Vehicle ignition system using ignition module with reduced heat generation
Abstract
An ignition system for a vehicle includes a distributor having with a Hall Effect stator assembly and ignition module formed preferably as a thick film integrated (TFI) module, which receives a spark output (SPOUT) signal from an electronic control assembly (ECA). The ignition module includes a microprocessor for generating a control signal to an ignition coil and switching ON and OFF the primary current therein. A temperature sensing circuit is operative with the microprocessor for reducing the duty cycle or overall current or power as applied to the control signal from the TFI ignition module to the ignition coil and reducing the heat generated by the. TFI ignition module when a temperature threshold for the TFI ignition module has been exceeded.
Claims
exact text as granted — not AI-modifiedThat which is claimed is:
1. An ignition system for a vehicle comprising:
an ignition coil having primary and secondary windings for generating high voltage signals to spark plugs;
an electronic control assembly (ECA) that generates a spark output (SPOUT) signal;
a distributor having a Hall Effect stator assembly mounted therein that generates a profile ignition pickup (PIP) signal indicative of crankshaft position and engine RPM to said electronic control assembly (ECA); and
an ignition module for receiving the spark output (SPOUT) signal from the electronic control assembly (ECA), said ignition module including a microprocessor for generating a control signal to an ignition coil and switching ON and OFF the primary current therein and a temperature sensing circuit operative with the microprocessor for reducing the duty cycle as applied to the control signal from the ignition module to the ignition coil and reducing the heat generated when a temperature threshold for the ignition module has been exceeded.

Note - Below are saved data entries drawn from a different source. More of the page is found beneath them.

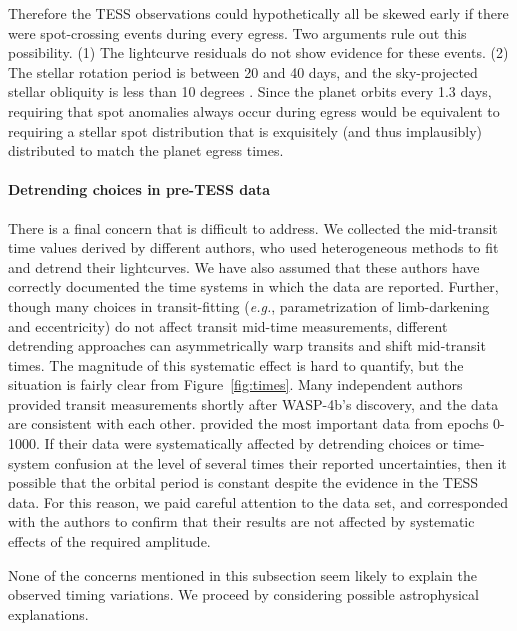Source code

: \documentclass[12pt,twocolumn,tighten]{aastex62}
\begin{document}
{Therefore the TESS observations could hypothetically all be skewed
early if there were spot-crossing events during every egress.  Two
arguments rule out this possibility.  (1) The lightcurve residuals do
not show evidence for these events.  (2) The stellar rotation period
is between 20 and 40 days, and the sky-projected stellar obliquity is
less than 10 degrees
\citep{triaud_spin-orbit_2010,sanchis-ojeda_starspots_2011,hoyer_tramos_2013}.
Since the planet orbits every 1.3 days, requiring that spot anomalies
always occur during egress would be equivalent to requiring a stellar
spot distribution that is exquisitely (and thus implausibly)
distributed to match the planet egress times.

\paragraph{Detrending choices in pre-TESS data}
There is a final concern that is difficult to address.  We
collected the mid-transit time values derived by different
authors, who used heterogeneous methods to fit and detrend their
lightcurves.  We have also assumed that these authors
have correctly documented the time systems in which the data are
reported.  Further, though many
choices in transit-fitting ({\it e.g.}, parametrization of
limb-darkening and eccentricity) do not affect transit mid-time
measurements, different detrending approaches can asymmetrically warp
transits and shift mid-transit times.  The magnitude of this
systematic effect is hard to quantify, but the situation is fairly
clear from Figure~\ref{fig:times}.  Many independent authors provided
transit measurements shortly after WASP-4b's discovery, and the data are
consistent with each other. \citet{huitson_gemini_2017} provided
the most important data from epochs 0-1000. If their data were
systematically affected by detrending choices or time-system confusion
at the level of several
times their reported uncertainties, then it possible that the orbital
period is constant despite the evidence in the TESS data.
For this reason, we paid careful attention to the
\citet{huitson_gemini_2017} data set, and corresponded with the authors
to confirm that their results are not affected by systematic 
effects of the required amplitude.

None of the concerns mentioned in this subsection seem likely
to explain the observed timing variations. We proceed by
considering possible astrophysical explanations.

}
\end{document}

2. An ignition system according to claim 1 and further comprising an armature and shaft assembly mounted within the distributor, wherein said ignition module is mounted on the distributor.
3. An ignition system according to claim 1 wherein the microprocessor is operative for reducing the duty cycle from about 5% to about 15%.
4. An ignition system according to claim 1 wherein the temperature sensing circuit comprises a temperature sensing resistor and reference diode for establishing a temperature control signal to the microprocessor that is linear with temperature change in the ignition module.
5. An ignition system according to claim 1 wherein the ignition module further comprises a circuit for reducing vehicle voltage that is about 14 to about 15 volts to about 5 volts for supplying power to the microprocessor.
6. An ignition system according to claim 1 wherein the ignition module further comprises a signal input for receiving a profile ignition pickup (PIP) signal from the Hall Effect stator assembly.
7. An ignition system according to claim 6 wherein the microprocessor is operative for comparing the spark output (SPOUT) signal with the profile ignition pickup (PIP) signal to determine a timing interval for switching ON and OFF the primary current within the ignition coil.
8. An ignition system according to claim 6 wherein the microprocessor within the ignition module is operative for determining when an engine threshold has been exceeded by processing engine operating parameters as determined by at least the spark output (SPOUT) signals and/or profile ignition pickup (PIP) signals generated to the ignition module.
9. An ignition system according to claim 1 wherein the microprocessor within the ignition module is operative for reducing the duty cycle after the temperature threshold has been exceeded and when the engine RPM of the vehicle has dropped below a predetermined number.
10. A distributor for a vehicle comprising:
a distributor base having a Hall Effect stator assembly mounted therein and operative for generating a profile ignition pickup (PIP) signal indicative of crankshaft position and engine RPM to an electronic control assembly (ECA) used on the vehicle; and
an ignition module that receives a spark output (SPOUT) signal from an electronic control assembly (ECA) used on the vehicle, said ignition module including a microprocessor for generating a control signal to an ignition coil and switching ON and OFF the primary current therein, and a temperature sensing circuit operative with the microprocessor for reducing the duty cycle as applied to the control signal from the ignition module to the ignition coil for reducing the generated heat by the TFI module when a temperature threshold for the ignition module has been exceeded.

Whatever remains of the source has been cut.